Sick of bad dreams? Here's how you can lower your chances of having them
Having a bad dream can spoil a whole night’s worth of sleep.
Waking up in a cold sweat, trying to catch your breath as you remind yourself that dreams aren’t real, fumbling for a light switch in the dark, trying to think of something, anything else to get yourself back to sleep… it’s utterly miserable.
So if there are ways to help keep bad dreams from happening – we’re all ears.
Sleep consultant Maryanne Taylor has shared some tips with Metro.co.uk – just don’t expect them to be quick fixes that stop all nightmares in their tracks.
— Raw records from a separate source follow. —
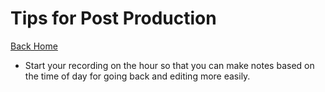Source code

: # Tips for Post Production

[Back Home](/README.md)

* Start your recording on the hour so that you can make notes based on the time of day for going back and editing more easily.
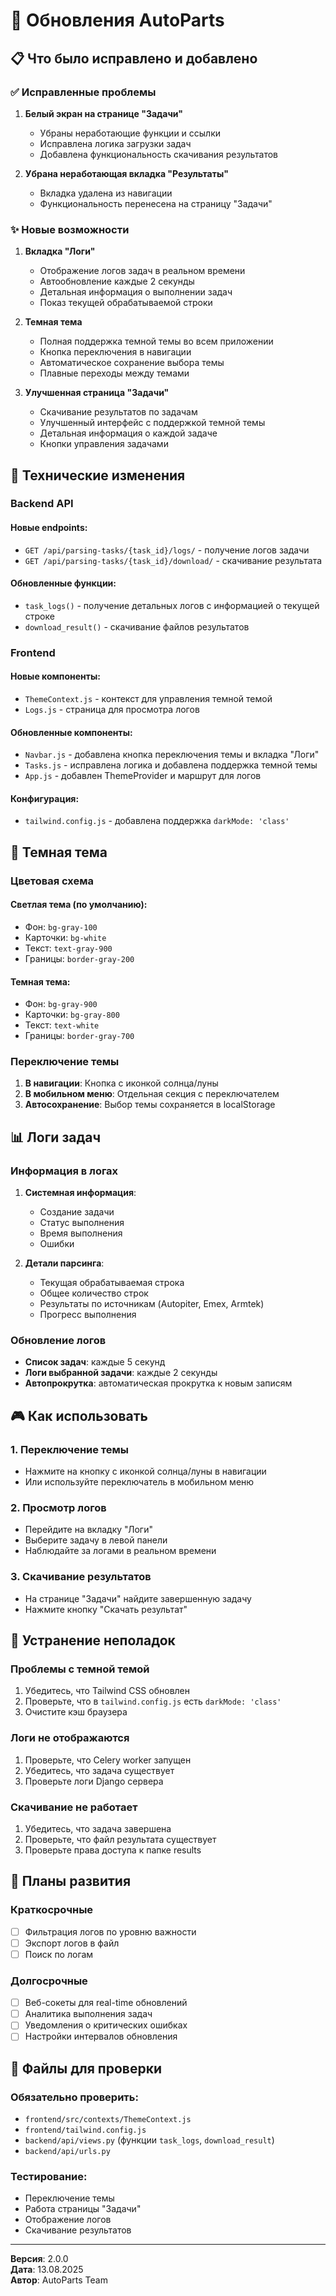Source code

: # 🚀 Обновления AutoParts

## 📋 Что было исправлено и добавлено

### ✅ Исправленные проблемы

1. **Белый экран на странице "Задачи"**
   - Убраны неработающие функции и ссылки
   - Исправлена логика загрузки задач
   - Добавлена функциональность скачивания результатов

2. **Убрана неработающая вкладка "Результаты"**
   - Вкладка удалена из навигации
   - Функциональность перенесена на страницу "Задачи"

### ✨ Новые возможности

1. **Вкладка "Логи"**
   - Отображение логов задач в реальном времени
   - Автообновление каждые 2 секунды
   - Детальная информация о выполнении задач
   - Показ текущей обрабатываемой строки

2. **Темная тема**
   - Полная поддержка темной темы во всем приложении
   - Кнопка переключения в навигации
   - Автоматическое сохранение выбора темы
   - Плавные переходы между темами

3. **Улучшенная страница "Задачи"**
   - Скачивание результатов по задачам
   - Улучшенный интерфейс с поддержкой темной темы
   - Детальная информация о каждой задаче
   - Кнопки управления задачами

## 🔧 Технические изменения

### Backend API

#### Новые endpoints:
- `GET /api/parsing-tasks/{task_id}/logs/` - получение логов задачи
- `GET /api/parsing-tasks/{task_id}/download/` - скачивание результата

#### Обновленные функции:
- `task_logs()` - получение детальных логов с информацией о текущей строке
- `download_result()` - скачивание файлов результатов

### Frontend

#### Новые компоненты:
- `ThemeContext.js` - контекст для управления темной темой
- `Logs.js` - страница для просмотра логов

#### Обновленные компоненты:
- `Navbar.js` - добавлена кнопка переключения темы и вкладка "Логи"
- `Tasks.js` - исправлена логика и добавлена поддержка темной темы
- `App.js` - добавлен ThemeProvider и маршрут для логов

#### Конфигурация:
- `tailwind.config.js` - добавлена поддержка `darkMode: 'class'`

## 🎨 Темная тема

### Цветовая схема

#### Светлая тема (по умолчанию):
- Фон: `bg-gray-100`
- Карточки: `bg-white`
- Текст: `text-gray-900`
- Границы: `border-gray-200`

#### Темная тема:
- Фон: `bg-gray-900`
- Карточки: `bg-gray-800`
- Текст: `text-white`
- Границы: `border-gray-700`

### Переключение темы

1. **В навигации**: Кнопка с иконкой солнца/луны
2. **В мобильном меню**: Отдельная секция с переключателем
3. **Автосохранение**: Выбор темы сохраняется в localStorage

## 📊 Логи задач

### Информация в логах

1. **Системная информация**:
   - Создание задачи
   - Статус выполнения
   - Время выполнения
   - Ошибки

2. **Детали парсинга**:
   - Текущая обрабатываемая строка
   - Общее количество строк
   - Результаты по источникам (Autopiter, Emex, Armtek)
   - Прогресс выполнения

### Обновление логов

- **Список задач**: каждые 5 секунд
- **Логи выбранной задачи**: каждые 2 секунды
- **Автопрокрутка**: автоматическая прокрутка к новым записям

## 🎮 Как использовать

### 1. Переключение темы
- Нажмите на кнопку с иконкой солнца/луны в навигации
- Или используйте переключатель в мобильном меню

### 2. Просмотр логов
- Перейдите на вкладку "Логи"
- Выберите задачу в левой панели
- Наблюдайте за логами в реальном времени

### 3. Скачивание результатов
- На странице "Задачи" найдите завершенную задачу
- Нажмите кнопку "Скачать результат"

## 🐛 Устранение неполадок

### Проблемы с темной темой
1. Убедитесь, что Tailwind CSS обновлен
2. Проверьте, что в `tailwind.config.js` есть `darkMode: 'class'`
3. Очистите кэш браузера

### Логи не отображаются
1. Проверьте, что Celery worker запущен
2. Убедитесь, что задача существует
3. Проверьте логи Django сервера

### Скачивание не работает
1. Убедитесь, что задача завершена
2. Проверьте, что файл результата существует
3. Проверьте права доступа к папке results

## 🔮 Планы развития

### Краткосрочные
- [ ] Фильтрация логов по уровню важности
- [ ] Экспорт логов в файл
- [ ] Поиск по логам

### Долгосрочные
- [ ] Веб-сокеты для real-time обновлений
- [ ] Аналитика выполнения задач
- [ ] Уведомления о критических ошибках
- [ ] Настройки интервалов обновления

## 📝 Файлы для проверки

### Обязательно проверить:
- `frontend/src/contexts/ThemeContext.js`
- `frontend/tailwind.config.js`
- `backend/api/views.py` (функции `task_logs`, `download_result`)
- `backend/api/urls.py`

### Тестирование:
- Переключение темы
- Работа страницы "Задачи"
- Отображение логов
- Скачивание результатов

---

**Версия**: 2.0.0  
**Дата**: 13.08.2025  
**Автор**: AutoParts Team
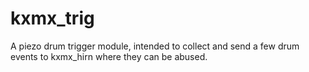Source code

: # kxmx_trig

A piezo drum trigger module, intended to collect and send a few drum events to kxmx_hirn where they can be abused.
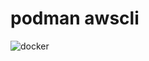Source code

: # podman awscli

![[docker](https://hub.docker.com/r/buserdev/podman-awscli)](https://img.shields.io/docker/pulls/buserdev/podman-awscli)

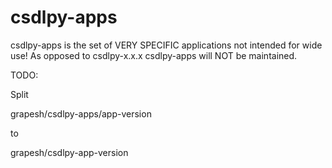 # csdlpy-apps
csdlpy-apps is the set of VERY SPECIFIC applications not intended for wide use!
As opposed to csdlpy-x.x.x csdlpy-apps will NOT be maintained.

TODO:

Split 

grapesh/csdlpy-apps/app-version 

to

grapesh/csdlpy-app-version
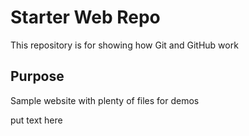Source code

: # Starter Web Repo

This repository is for showing how Git and GitHub work

## Purpose

Sample website with plenty of files for demos

put text here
‘While you can’t necessarily control dreams,’ Maryanne, who established The Sleep Works in 2010, tells us, ‘there are certainly techniques you can use to try and minimise the chance of bad dreams.’
Wind down before nodding off
It’s important to try and switch your brain off as much as possible before bedtime.
‘The more active and “switched on” your brain is before going to sleep, the more likely it is that you will experience disturbing dreams,’ says Maryanne.
‘Steer clear of electronics and disturbing TV shows. Engage in relaxing and calming activities to reduce anxiety levels by doing something like taking a hot bath or shower, listening to music or audiobook, mindful colouring, and breathing exercises to slow down your breathing.’
Yes, it might be far easier said than done, but the fact remains that lowering your stress levels can improve your sleep – among many, many other things.
‘High levels of stress during the day can be a significant factor in dreams at night,’ Maryanne explains.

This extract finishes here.